# My passion



## rahi (Apr 2, 2015)

Some more of my work. I hope I'm not being immodest.you all have such a keen eye for creative art.


----------



## Carolmwl (Sep 21, 2011)

Just beautiful! 

Carol


----------



## rahi (Apr 2, 2015)

Thanks Carol!


----------



## martina (Jun 24, 2012)

What beautiful delicate work. You are very talented and patient.


----------



## Barn-dweller (Nov 12, 2013)

Especially love the third one. :thumbup:


----------



## kathy0223 (Feb 7, 2015)

these are so beautiful...I absolutely love them..you are very talented


----------



## rahi (Apr 2, 2015)

Thanks Martina. I believe that you don't need patience with something you love.


----------



## rahi (Apr 2, 2015)

Thanks Kathy.


----------



## rahi (Apr 2, 2015)

Thanks Kathy.


----------



## VeronicaK2P2 (Jan 31, 2011)

Oh, just amazing work....lovely!!! Is this lace-work?


----------



## Katsch (Mar 15, 2011)

Gorgeous and we love seeing such beauty.


----------



## rahi (Apr 2, 2015)

Thank you Katsch and Veronica. This is Hardanger embroidery.


----------



## Minnow (May 8, 2012)

Wow, they are amazing. Beautiful work.


----------



## rxhunt (Jan 6, 2012)

They are awesome.
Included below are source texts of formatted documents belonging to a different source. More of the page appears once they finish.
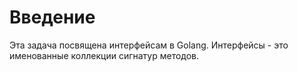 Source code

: # Введение

Эта задача посвящена интерфейсам в Golang. Интерфейсы - это именованные коллекции сигнатур методов.
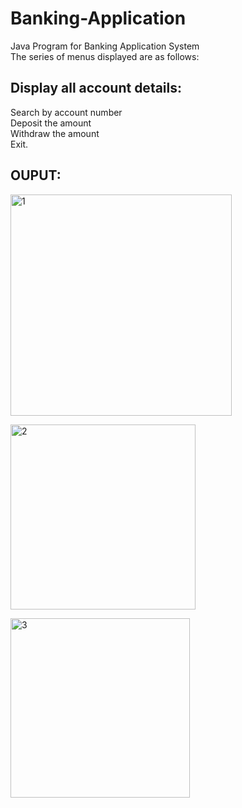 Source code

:# Banking-Application
Java Program for Banking Application System
<br/>
The series of menus displayed are as follows:

## Display all account details:<br/>
Search by account number<br/>
Deposit the amount<br/>
Withdraw the amount<br/>
Exit.<br/>

## OUPUT:<br/>

<img width="354" alt="1" src="https://github.com/gargshashwat987/Banking-Application/assets/124812421/af11a618-cc57-47d1-a5bf-e017fd4559cd"><br/>

<img width="296" alt="2" src="https://github.com/gargshashwat987/Banking-Application/assets/124812421/f90dbce2-f6a5-4441-af3e-e31df7039912"> <br/>

<img width="287" alt="3" src="https://github.com/gargshashwat987/Banking-Application/assets/124812421/55bb9a83-fa90-4279-a87e-305979f1c641">
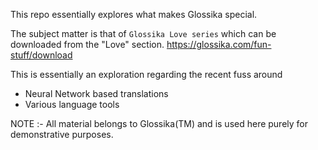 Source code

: This repo essentially explores what makes Glossika special.


The subject matter is that of `Glossika Love series` which can be downloaded from the "Love" section.  https://glossika.com/fun-stuff/download

This is essentially an exploration regarding the recent fuss around 
- Neural Network based translations
- Various language tools

NOTE :- 
All material belongs to Glossika(TM) and is used here purely for demonstrative purposes.
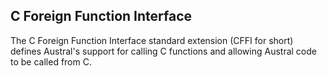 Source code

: ## C Foreign Function Interface

The C Foreign Function Interface standard extension (CFFI for short) defines
Austral's support for calling C functions and allowing Austral code to be called
from C.
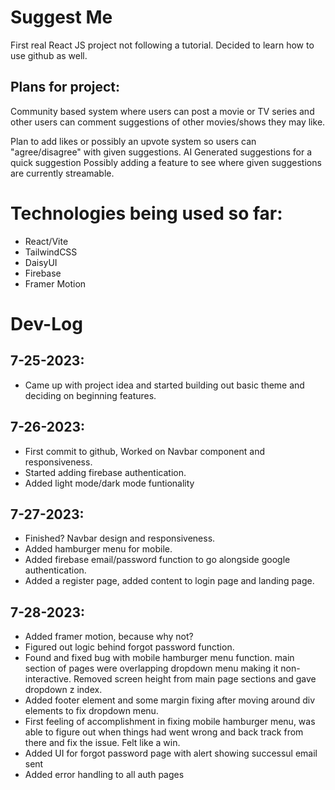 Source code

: # Suggest Me

First real React JS project not following a tutorial. Decided to learn how to use github as well.

## Plans for project:

Community based system where users can post a movie or TV series and other users can comment suggestions of other
movies/shows they may like.

Plan to add likes or possibly an upvote system so users can "agree/disagree" with given suggestions.
AI Generated suggestions for a quick suggestion
Possibly adding a feature to see where given suggestions are currently streamable.

# Technologies being used so far:

- React/Vite
- TailwindCSS
- DaisyUI
- Firebase
- Framer Motion

# Dev-Log

## 7-25-2023:

- Came up with project idea and started building out basic theme and deciding on beginning features.

## 7-26-2023:

- First commit to github, Worked on Navbar component and responsiveness.
- Started adding firebase authentication.
- Added light mode/dark mode funtionality

## 7-27-2023:

- Finished? Navbar design and responsiveness.
- Added hamburger menu for mobile.
- Added firebase email/password function to go alongside google authentication.
- Added a register page, added content to login page and landing page.

## 7-28-2023:

- Added framer motion, because why not?
- Figured out logic behind forgot password function.
- Found and fixed bug with mobile hamburger menu function. main section of pages were overlapping dropdown menu making it non-interactive. Removed screen height from main page sections and gave dropdown z index.
- Added footer element and some margin fixing after moving around div elements to fix dropdown menu.
- First feeling of accomplishment in fixing mobile hamburger menu, was able to figure out when things had went wrong and back track from there and fix the issue. Felt like a win.
- Added UI for forgot password page with alert showing successul email sent
- Added error handling to all auth pages
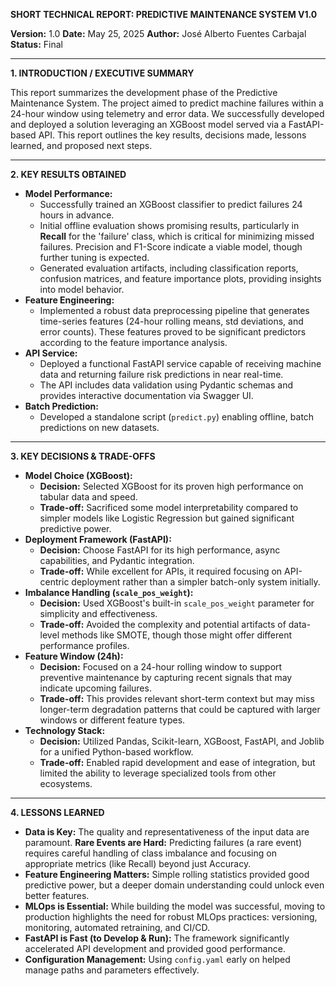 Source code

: **SHORT TECHNICAL REPORT: PREDICTIVE MAINTENANCE SYSTEM V1.0**

**Version:** 1.0 **Date:** May 25, 2025 **Author:** José Alberto Fuentes Carbajal **Status:** Final

---

**1\. INTRODUCTION / EXECUTIVE SUMMARY**

This report summarizes the development phase of the Predictive Maintenance System. The project aimed to predict machine failures within a 24-hour window using telemetry and error data. We successfully developed and deployed a solution leveraging an XGBoost model served via a FastAPI-based API. This report outlines the key results, decisions made, lessons learned, and proposed next steps.

---

**2\. KEY RESULTS OBTAINED**

* **Model Performance:**  
  * Successfully trained an XGBoost classifier to predict failures 24 hours in advance.  
  * Initial offline evaluation shows promising results, particularly in **Recall** for the 'failure' class, which is critical for minimizing missed failures. Precision and F1-Score indicate a viable model, though further tuning is expected.  
  * Generated evaluation artifacts, including classification reports, confusion matrices, and feature importance plots, providing insights into model behavior.  
* **Feature Engineering:**  
  * Implemented a robust data preprocessing pipeline that generates time-series features (24-hour rolling means, std deviations, and error counts). These features proved to be significant predictors according to the feature importance analysis.  
* **API Service:**  
  * Deployed a functional FastAPI service capable of receiving machine data and returning failure risk predictions in near real-time.  
  * The API includes data validation using Pydantic schemas and provides interactive documentation via Swagger UI.  
* **Batch Prediction:**  
  * Developed a standalone script (`predict.py`) enabling offline, batch predictions on new datasets.

---

**3\. KEY DECISIONS & TRADE-OFFS**

* **Model Choice (XGBoost):**  
  * **Decision:** Selected XGBoost for its proven high performance on tabular data and speed.  
  * **Trade-off:** Sacrificed some model interpretability compared to simpler models like Logistic Regression but gained significant predictive power.  
* **Deployment Framework (FastAPI):**  
  * **Decision:** Choose FastAPI for its high performance, async capabilities, and Pydantic integration.  
  * **Trade-off:** While excellent for APIs, it required focusing on API-centric deployment rather than a simpler batch-only system initially.  
* **Imbalance Handling (`scale_pos_weight`):**  
  * **Decision:** Used XGBoost's built-in `scale_pos_weight` parameter for simplicity and effectiveness.  
  * **Trade-off:** Avoided the complexity and potential artifacts of data-level methods like SMOTE, though those might offer different performance profiles.  
* **Feature Window (24h):**  
  * **Decision:** Focused on a 24-hour rolling window to support preventive maintenance by capturing recent signals that may indicate upcoming failures.  
  * **Trade-off:** This provides relevant short-term context but may miss longer-term degradation patterns that could be captured with larger windows or different feature types.  
* **Technology Stack:**  
  * **Decision:** Utilized Pandas, Scikit-learn, XGBoost, FastAPI, and Joblib for a unified Python-based workflow.  
  * **Trade-off:** Enabled rapid development and ease of integration, but limited the ability to leverage specialized tools from other ecosystems.

---

**4\. LESSONS LEARNED**

* **Data is Key:** The quality and representativeness of the input data are paramount. **Rare Events are Hard:** Predicting failures (a rare event) requires careful handling of class imbalance and focusing on appropriate metrics (like Recall) beyond just Accuracy.  
* **Feature Engineering Matters:** Simple rolling statistics provided good predictive power, but a deeper domain understanding could unlock even better features.  
* **MLOps is Essential:** While building the model was successful, moving to production highlights the need for robust MLOps practices: versioning, monitoring, automated retraining, and CI/CD.  
* **FastAPI is Fast (to Develop & Run):** The framework significantly accelerated API development and provided good performance.  
* **Configuration Management:** Using `config.yaml` early on helped manage paths and parameters effectively.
Out of curiosity over the amount of work involved, how long did each piece take to make!

Great work!


----------



## cullenbe (Jul 3, 2011)

Gorgeous


----------



## rahi (Apr 2, 2015)

Each piece took about 3 hrs every night for about a month.I teach during the day so this is my way of unwinding. It is very therapeutic for me and relieves stress. It is basically very repetitive, and for some can be monotonous, but for me it is a distraction without applying my mind.
Thank you for your kind comment.


----------



## Cdambro (Dec 30, 2013)

They are just gorgeous.


----------



## marg 123 (Oct 17, 2012)

Very nice.


----------



## TapestryArtist (Sep 4, 2013)

Gunni said:


> Some more of my work. I hope I'm not being immodest.you all have such a keen eye for creative art.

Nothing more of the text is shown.